§ **TO DO**
Could you find every line in the records below that contains the word "ICFXPriceOracle" and copy it?

[Data items]
◇ ◇ ◇ ◇

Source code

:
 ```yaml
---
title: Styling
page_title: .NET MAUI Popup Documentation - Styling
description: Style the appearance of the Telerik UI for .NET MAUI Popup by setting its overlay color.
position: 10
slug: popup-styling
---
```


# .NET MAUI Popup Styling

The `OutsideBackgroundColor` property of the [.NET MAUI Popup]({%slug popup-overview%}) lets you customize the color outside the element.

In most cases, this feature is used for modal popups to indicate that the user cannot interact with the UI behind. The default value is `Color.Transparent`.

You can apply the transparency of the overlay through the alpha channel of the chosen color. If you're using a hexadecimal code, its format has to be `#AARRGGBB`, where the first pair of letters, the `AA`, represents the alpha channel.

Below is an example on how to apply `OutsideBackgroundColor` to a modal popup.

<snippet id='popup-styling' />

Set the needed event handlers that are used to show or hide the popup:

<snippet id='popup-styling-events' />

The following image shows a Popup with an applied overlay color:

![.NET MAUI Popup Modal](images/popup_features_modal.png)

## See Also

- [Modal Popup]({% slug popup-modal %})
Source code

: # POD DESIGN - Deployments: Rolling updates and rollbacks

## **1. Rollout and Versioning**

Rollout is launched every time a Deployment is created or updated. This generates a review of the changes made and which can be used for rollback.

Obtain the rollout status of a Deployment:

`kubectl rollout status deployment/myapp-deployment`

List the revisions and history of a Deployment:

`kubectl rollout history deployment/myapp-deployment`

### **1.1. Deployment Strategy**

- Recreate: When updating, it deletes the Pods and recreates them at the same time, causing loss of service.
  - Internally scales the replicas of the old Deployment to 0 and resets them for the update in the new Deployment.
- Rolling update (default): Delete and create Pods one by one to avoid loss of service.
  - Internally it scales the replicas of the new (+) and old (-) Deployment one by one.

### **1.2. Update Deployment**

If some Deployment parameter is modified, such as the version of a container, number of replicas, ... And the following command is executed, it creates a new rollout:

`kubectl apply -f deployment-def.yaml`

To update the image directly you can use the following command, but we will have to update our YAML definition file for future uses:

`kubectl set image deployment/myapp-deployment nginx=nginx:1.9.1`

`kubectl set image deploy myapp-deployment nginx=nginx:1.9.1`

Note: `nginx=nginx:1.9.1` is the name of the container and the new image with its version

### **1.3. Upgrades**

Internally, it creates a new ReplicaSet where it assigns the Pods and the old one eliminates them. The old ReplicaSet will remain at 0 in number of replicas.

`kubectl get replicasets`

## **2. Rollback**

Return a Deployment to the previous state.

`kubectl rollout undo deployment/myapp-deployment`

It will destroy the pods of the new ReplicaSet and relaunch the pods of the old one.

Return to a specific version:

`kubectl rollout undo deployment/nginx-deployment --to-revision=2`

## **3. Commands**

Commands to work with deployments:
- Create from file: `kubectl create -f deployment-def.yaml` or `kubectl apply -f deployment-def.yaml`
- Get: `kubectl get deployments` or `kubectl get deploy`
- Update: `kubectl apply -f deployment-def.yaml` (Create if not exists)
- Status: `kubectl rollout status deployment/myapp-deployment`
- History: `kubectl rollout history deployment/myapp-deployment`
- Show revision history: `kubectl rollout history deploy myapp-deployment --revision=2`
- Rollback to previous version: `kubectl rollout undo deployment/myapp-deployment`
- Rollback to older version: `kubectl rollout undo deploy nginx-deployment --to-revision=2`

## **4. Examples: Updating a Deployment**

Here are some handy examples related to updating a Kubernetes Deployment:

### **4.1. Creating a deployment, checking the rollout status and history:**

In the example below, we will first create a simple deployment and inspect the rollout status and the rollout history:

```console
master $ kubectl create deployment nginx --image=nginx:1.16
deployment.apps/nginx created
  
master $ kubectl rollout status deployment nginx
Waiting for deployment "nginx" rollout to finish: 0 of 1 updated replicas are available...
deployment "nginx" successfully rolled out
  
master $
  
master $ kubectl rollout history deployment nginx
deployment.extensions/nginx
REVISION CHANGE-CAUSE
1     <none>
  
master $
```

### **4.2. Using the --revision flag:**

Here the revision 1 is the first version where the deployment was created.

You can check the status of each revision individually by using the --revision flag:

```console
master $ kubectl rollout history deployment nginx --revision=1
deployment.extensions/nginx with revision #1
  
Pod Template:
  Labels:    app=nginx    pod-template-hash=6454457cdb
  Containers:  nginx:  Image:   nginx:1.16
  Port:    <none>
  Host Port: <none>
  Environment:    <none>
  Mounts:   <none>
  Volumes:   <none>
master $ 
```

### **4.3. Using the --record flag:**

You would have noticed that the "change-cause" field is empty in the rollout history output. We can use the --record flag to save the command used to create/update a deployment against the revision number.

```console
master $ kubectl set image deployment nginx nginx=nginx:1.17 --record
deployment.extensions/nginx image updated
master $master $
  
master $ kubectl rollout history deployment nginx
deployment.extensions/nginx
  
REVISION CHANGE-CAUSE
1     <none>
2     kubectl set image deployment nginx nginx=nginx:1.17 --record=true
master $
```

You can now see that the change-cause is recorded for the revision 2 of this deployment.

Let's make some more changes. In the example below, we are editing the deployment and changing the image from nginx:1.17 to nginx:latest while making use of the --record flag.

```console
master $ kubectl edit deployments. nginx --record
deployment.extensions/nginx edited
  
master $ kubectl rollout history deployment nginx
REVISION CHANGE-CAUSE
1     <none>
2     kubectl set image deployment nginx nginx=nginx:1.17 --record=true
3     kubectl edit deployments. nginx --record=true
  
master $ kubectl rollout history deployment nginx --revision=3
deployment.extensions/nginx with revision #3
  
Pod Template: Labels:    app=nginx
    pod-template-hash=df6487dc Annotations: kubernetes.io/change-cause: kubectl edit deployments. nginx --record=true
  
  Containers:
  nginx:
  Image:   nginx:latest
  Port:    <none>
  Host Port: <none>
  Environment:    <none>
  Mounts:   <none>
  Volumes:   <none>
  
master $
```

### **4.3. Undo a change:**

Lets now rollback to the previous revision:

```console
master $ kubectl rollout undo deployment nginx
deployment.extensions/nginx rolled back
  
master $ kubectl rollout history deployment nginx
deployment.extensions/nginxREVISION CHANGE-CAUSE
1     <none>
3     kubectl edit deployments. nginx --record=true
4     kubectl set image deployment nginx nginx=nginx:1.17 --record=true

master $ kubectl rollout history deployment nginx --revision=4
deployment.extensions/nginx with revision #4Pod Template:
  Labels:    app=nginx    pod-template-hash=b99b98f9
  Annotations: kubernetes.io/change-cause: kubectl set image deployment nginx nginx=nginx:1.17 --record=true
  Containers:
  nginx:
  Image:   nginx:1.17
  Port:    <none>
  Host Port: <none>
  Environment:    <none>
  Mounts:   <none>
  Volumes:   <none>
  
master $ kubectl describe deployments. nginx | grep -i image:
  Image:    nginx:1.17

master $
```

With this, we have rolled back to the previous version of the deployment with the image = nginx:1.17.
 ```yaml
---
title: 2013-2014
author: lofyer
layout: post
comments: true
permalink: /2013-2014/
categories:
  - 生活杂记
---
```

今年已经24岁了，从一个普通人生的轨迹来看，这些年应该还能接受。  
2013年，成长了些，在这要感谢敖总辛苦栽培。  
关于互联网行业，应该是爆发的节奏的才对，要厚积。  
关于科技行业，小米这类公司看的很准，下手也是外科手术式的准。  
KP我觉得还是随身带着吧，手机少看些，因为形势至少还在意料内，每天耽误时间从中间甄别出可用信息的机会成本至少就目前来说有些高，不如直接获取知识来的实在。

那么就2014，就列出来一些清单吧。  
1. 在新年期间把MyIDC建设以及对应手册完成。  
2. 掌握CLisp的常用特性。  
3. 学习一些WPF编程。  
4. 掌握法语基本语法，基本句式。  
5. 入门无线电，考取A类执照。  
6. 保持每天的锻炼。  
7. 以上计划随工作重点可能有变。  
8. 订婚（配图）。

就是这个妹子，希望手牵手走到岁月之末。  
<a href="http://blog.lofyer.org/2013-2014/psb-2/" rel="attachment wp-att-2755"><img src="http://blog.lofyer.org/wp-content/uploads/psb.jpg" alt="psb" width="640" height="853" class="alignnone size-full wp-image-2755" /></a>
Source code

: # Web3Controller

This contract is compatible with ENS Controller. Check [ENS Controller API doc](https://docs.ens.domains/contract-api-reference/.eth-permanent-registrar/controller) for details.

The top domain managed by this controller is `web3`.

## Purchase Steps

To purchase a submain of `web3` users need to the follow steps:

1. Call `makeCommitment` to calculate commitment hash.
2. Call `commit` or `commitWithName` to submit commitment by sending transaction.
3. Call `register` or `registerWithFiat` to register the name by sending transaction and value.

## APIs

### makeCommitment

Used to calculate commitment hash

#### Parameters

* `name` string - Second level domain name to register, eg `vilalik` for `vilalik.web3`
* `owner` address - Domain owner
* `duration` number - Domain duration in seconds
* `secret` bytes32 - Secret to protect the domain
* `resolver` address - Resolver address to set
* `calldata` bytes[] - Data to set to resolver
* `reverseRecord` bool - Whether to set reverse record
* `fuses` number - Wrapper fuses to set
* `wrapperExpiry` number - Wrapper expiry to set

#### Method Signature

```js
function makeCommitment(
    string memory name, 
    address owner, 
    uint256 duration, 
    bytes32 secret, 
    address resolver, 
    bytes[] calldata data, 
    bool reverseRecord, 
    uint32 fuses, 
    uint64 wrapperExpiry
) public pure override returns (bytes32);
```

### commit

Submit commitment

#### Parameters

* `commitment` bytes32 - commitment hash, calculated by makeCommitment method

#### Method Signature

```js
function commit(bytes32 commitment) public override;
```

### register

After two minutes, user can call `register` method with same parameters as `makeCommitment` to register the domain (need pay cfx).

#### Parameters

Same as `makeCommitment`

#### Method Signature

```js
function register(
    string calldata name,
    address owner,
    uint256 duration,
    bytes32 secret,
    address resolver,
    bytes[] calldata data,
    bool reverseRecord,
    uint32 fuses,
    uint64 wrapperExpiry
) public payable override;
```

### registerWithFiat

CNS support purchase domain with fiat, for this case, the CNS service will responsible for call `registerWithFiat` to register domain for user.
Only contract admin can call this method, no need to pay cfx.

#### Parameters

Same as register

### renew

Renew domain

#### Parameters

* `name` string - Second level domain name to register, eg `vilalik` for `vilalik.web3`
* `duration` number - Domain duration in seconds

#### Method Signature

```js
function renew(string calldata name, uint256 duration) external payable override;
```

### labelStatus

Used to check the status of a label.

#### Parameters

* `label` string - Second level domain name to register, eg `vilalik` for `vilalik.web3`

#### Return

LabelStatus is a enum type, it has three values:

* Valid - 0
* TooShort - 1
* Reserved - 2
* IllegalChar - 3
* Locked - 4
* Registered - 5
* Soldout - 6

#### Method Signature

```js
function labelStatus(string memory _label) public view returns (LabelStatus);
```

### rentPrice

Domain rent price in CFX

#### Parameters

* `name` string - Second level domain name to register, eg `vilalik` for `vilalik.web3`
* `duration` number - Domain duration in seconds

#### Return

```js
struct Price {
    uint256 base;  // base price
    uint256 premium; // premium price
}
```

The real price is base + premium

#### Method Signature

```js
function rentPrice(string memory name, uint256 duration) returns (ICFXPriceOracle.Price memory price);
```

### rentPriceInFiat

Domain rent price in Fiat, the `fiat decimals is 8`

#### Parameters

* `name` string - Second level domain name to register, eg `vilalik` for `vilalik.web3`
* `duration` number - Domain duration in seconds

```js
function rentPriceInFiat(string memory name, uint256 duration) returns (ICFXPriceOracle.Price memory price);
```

◇ ◇ ◇ ◇

§ **EXERCISE ANSWER**
function rentPrice(string memory name, uint256 duration) returns (ICFXPriceOracle.Price memory price);
function rentPriceInFiat(string memory name, uint256 duration) returns (ICFXPriceOracle.Price memory price);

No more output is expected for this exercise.